Task item: Everything before the line containing "3) composer install" stays out; print that line and all lines below it through the last, exactly.

Material for this exercise:
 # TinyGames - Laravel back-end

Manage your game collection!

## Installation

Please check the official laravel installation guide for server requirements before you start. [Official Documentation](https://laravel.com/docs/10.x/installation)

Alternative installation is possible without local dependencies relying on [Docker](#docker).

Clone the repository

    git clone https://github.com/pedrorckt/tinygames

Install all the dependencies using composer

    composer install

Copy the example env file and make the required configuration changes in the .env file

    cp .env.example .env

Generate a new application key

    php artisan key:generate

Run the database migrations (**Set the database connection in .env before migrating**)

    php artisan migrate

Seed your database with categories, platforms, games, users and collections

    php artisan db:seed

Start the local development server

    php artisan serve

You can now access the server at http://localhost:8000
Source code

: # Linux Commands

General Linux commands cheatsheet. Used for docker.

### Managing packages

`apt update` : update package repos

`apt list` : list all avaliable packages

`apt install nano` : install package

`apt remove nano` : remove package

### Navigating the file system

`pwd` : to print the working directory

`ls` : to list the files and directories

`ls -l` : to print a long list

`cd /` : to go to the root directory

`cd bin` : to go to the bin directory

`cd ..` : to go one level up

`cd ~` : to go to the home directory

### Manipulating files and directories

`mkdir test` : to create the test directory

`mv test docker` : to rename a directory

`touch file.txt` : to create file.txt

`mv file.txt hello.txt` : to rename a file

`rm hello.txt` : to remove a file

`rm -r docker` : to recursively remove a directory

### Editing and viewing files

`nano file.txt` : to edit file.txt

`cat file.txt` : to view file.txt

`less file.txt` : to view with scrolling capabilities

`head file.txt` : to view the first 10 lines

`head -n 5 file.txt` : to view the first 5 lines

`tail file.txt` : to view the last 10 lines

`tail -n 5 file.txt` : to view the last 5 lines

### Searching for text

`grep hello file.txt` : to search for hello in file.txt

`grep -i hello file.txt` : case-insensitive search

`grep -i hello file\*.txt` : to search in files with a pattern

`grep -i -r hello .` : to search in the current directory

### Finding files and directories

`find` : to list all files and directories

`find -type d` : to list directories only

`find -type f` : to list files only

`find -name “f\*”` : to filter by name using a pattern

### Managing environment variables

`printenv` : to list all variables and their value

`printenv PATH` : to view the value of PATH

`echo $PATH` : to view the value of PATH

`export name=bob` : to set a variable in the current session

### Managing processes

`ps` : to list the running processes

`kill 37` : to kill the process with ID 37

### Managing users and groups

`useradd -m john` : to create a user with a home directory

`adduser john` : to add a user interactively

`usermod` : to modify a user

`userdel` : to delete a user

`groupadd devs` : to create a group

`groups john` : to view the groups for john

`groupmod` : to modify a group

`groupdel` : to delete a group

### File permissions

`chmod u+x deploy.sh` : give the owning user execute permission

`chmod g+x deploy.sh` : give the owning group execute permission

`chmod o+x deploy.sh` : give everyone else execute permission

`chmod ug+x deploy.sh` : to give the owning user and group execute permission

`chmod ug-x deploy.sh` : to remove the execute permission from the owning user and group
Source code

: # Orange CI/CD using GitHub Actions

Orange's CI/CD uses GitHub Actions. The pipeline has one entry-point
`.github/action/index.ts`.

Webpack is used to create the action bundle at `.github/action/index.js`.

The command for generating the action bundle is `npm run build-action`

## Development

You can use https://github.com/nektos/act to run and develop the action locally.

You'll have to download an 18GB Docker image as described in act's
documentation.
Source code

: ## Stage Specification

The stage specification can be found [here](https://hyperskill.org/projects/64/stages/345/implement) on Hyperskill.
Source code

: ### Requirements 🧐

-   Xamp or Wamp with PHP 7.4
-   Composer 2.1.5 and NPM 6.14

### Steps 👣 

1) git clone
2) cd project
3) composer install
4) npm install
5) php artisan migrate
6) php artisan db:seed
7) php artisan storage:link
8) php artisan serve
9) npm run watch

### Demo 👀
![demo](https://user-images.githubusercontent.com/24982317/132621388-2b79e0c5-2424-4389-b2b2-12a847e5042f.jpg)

Response to this task:
3) composer install
4) npm install
5) php artisan migrate
6) php artisan db:seed
7) php artisan storage:link
8) php artisan serve
9) npm run watch

### Demo 👀
![demo](https://user-images.githubusercontent.com/24982317/132621388-2b79e0c5-2424-4389-b2b2-12a847e5042f.jpg)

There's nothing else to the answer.